[[ Dataset extract open ]]

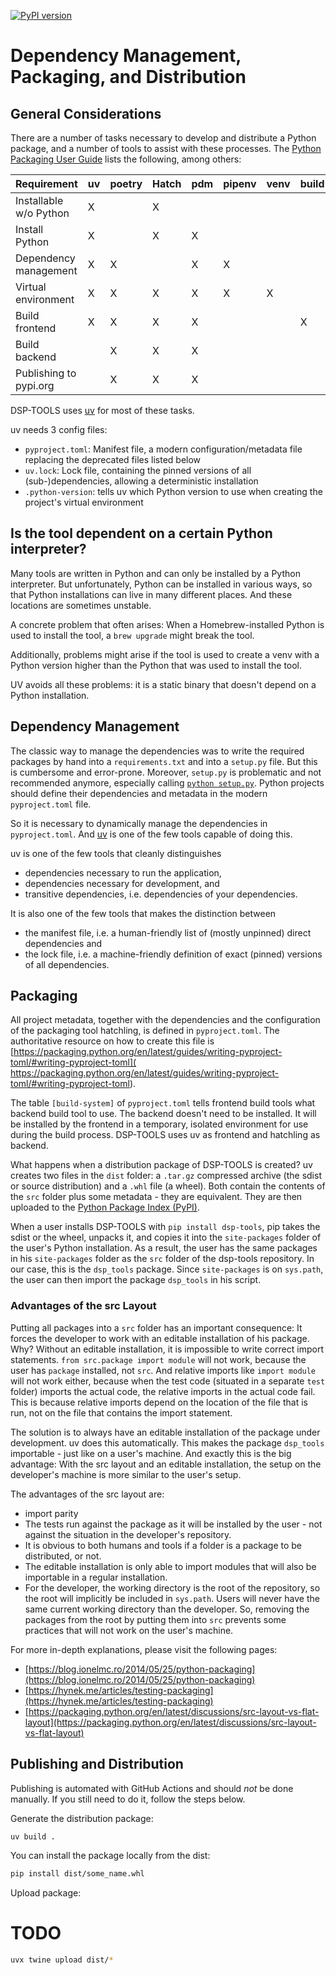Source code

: [![PyPI version](https://badge.fury.io/py/dsp-tools.svg)](https://badge.fury.io/py/dsp-tools)

# Dependency Management, Packaging, and Distribution

## General Considerations

There are a number of tasks necessary to develop and distribute a Python package, 
and a number of tools to assist with these processes. 
The [Python Packaging User Guide](https://packaging.python.org/en/latest/key_projects/) lists the following, among others:

| Requirement            | uv  | poetry | Hatch | pdm | pipenv | venv | build | setuptools | flit | twine |
| ---------------------- | --- | ------ | ----- | --- | ------ | ---- | ----- | ---------- | ---- | ----- |
| Installable w/o Python | X   |        | X     |     |        |      |       |            |      |       |
| Install Python         | X   |        | X     | X   |        |      |       |            |      |       |
| Dependency management  | X   | X      |       | X   | X      |      |       |            |      |       |
| Virtual environment    | X   | X      | X     | X   | X      | X    |       |            |      |       |
| Build frontend         | X   | X      | X     | X   |        |      | X     |            |      |       |
| Build backend          |     | X      | X     | X   |        |      |       | X          | X    |       |
| Publishing to pypi.org |     | X      | X     | X   |        |      |       |            | X    | X     |

DSP-TOOLS uses [uv](https://docs.astral.sh/uv/) for most of these tasks. 

uv needs 3 config files:

- `pyproject.toml`: Manifest file, a modern configuration/metadata file replacing the deprecated files listed below
- `uv.lock`: Lock file, containing the pinned versions of all (sub-)dependencies, allowing a deterministic installation
- `.python-version`: tells uv which Python version to use when creating the project's virtual environment


## Is the tool dependent on a certain Python interpreter?

Many tools are written in Python and can only be installed by a Python interpreter. 
But unfortunately, Python can be installed in various ways, 
so that Python installations can live in many different places. 
And these locations are sometimes unstable. 

A concrete problem that often arises: 
When a Homebrew-installed Python is used to install the tool, 
a `brew upgrade` might break the tool.

Additionally, problems might arise if the tool is used to create a venv 
with a Python version higher than the Python that was used to install the tool. 

UV avoids all these problems: it is a static binary that doesn't depend on a Python installation.


## Dependency Management

The classic way to manage the dependencies was to write the required packages by hand into a `requirements.txt` and 
into a `setup.py` file. But this is cumbersome and error-prone.
Moreover, `setup.py` is problematic and not recommended anymore, especially calling
[`python setup.py`](https://packaging.python.org/en/latest/discussions/setup-py-deprecated/#setup-py-deprecated). 
Python projects should define their dependencies and metadata in the modern `pyproject.toml` file. 

So it is necessary to dynamically manage the dependencies in `pyproject.toml`. 
And [uv](https://docs.astral.sh/uv/) is one of the few tools capable of doing this.

uv is one of the few tools that cleanly distinguishes 

- dependencies necessary to run the application, 
- dependencies necessary for development, and 
- transitive dependencies, i.e. dependencies of your dependencies. 

It is also one of the few tools that makes the distinction between 

- the manifest file, i.e. a human-friendly list of (mostly unpinned) direct dependencies and 
- the lock file, i.e. a machine-friendly definition of exact (pinned) versions of all dependencies.


## Packaging 

All project metadata, together with the dependencies and the configuration of the packaging tool hatchling,
is defined in `pyproject.toml`. 
The authoritative resource on how to create this file is 
[https://packaging.python.org/en/latest/guides/writing-pyproject-toml/#writing-pyproject-toml](
  https://packaging.python.org/en/latest/guides/writing-pyproject-toml/#writing-pyproject-toml).

The table `[build-system]` of `pyproject.toml` tells frontend build tools what backend build tool to use. The backend 
doesn't need to be installed. It will be installed by the frontend in a temporary, isolated environment for use during 
the build process. DSP-TOOLS uses uv as frontend and hatchling as backend.

What happens when a distribution package of DSP-TOOLS is created? 
uv creates two files in the `dist` folder: 
a `.tar.gz` compressed archive (the sdist or source distribution) and a `.whl` file (a wheel). 
Both contain the contents of the `src` folder plus some metadata - they are equivalent. 
They are then uploaded to the [Python Package Index (PyPI)](https://pypi.org/).  

When a user installs DSP-TOOLS with `pip install dsp-tools`, pip takes the sdist or the wheel, unpacks it, and copies 
it into the `site-packages` folder of the user's Python installation. As a result, the user has the same packages in 
his `site-packages` folder as the `src` folder of the dsp-tools repository. In our case, this is the `dsp_tools` 
package. Since `site-packages` is on `sys.path`, the user can then import the package `dsp_tools` in his script.


### Advantages of the src Layout

Putting all packages into a `src` folder has an important consequence: It forces the developer to work with an 
editable installation of his package. Why? Without an editable installation, it is impossible to write correct import 
statements. `from src.package import module` will not work, because the user has `package` installed, not `src`. And 
relative imports like `import module` will not work either, because when the test code (situated in a separate 
`test` folder) imports the actual code, the relative imports in the actual code fail. This is because relative imports 
depend on the location of the file that is run, not on the file that contains the import statement. 

The solution is to always have an editable installation of the package under development. uv does this 
automatically. This makes the package `dsp_tools` importable - just like on a 
user's machine. And exactly this is the big advantage: With the src layout and an editable installation, the setup on 
the developer's machine is more similar to the user's setup. 

The advantages of the src layout are:

- import parity
- The tests run against the package as it will be installed by the user - not against the situation in the 
  developer's repository.
- It is obvious to both humans and tools if a folder is a package to be distributed, or not.
- The editable installation is only able to import modules that will also be importable in a regular installation.
- For the developer, the working directory is the root of the repository, so the root will implicitly be included in 
  `sys.path`. Users will never have the same current working directory than the developer. So, removing the packages 
  from the root by putting them into `src` prevents some practices that will not work on the user's machine. 

For more in-depth explanations, please visit the following pages:

- [https://blog.ionelmc.ro/2014/05/25/python-packaging](https://blog.ionelmc.ro/2014/05/25/python-packaging)
- [https://hynek.me/articles/testing-packaging](https://hynek.me/articles/testing-packaging)
- [https://packaging.python.org/en/latest/discussions/src-layout-vs-flat-layout](https://packaging.python.org/en/latest/discussions/src-layout-vs-flat-layout)


## Publishing and Distribution

Publishing is automated with GitHub Actions and should _not_ be done manually. If you still need to do it, follow the
steps below.

Generate the distribution package:

```bash
uv build .
```

You can install the package locally from the dist:

```bash
pip install dist/some_name.whl
```

Upload package:

# TODO

```bash
uvx twine upload dist/*
```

[[ Dataset extract closed ]]

- Task description -
Set down only the lines above that fall between the line holding "But unfortunately, Python" and the line holding "with a Python", inclusive, keeping each exact.

- Solution to the exercise -
But unfortunately, Python can be installed in various ways, 
so that Python installations can live in many different places. 
And these locations are sometimes unstable. 

A concrete problem that often arises: 
When a Homebrew-installed Python is used to install the tool, 
a `brew upgrade` might break the tool.

Additionally, problems might arise if the tool is used to create a venv 
with a Python version higher than the Python that was used to install the tool. 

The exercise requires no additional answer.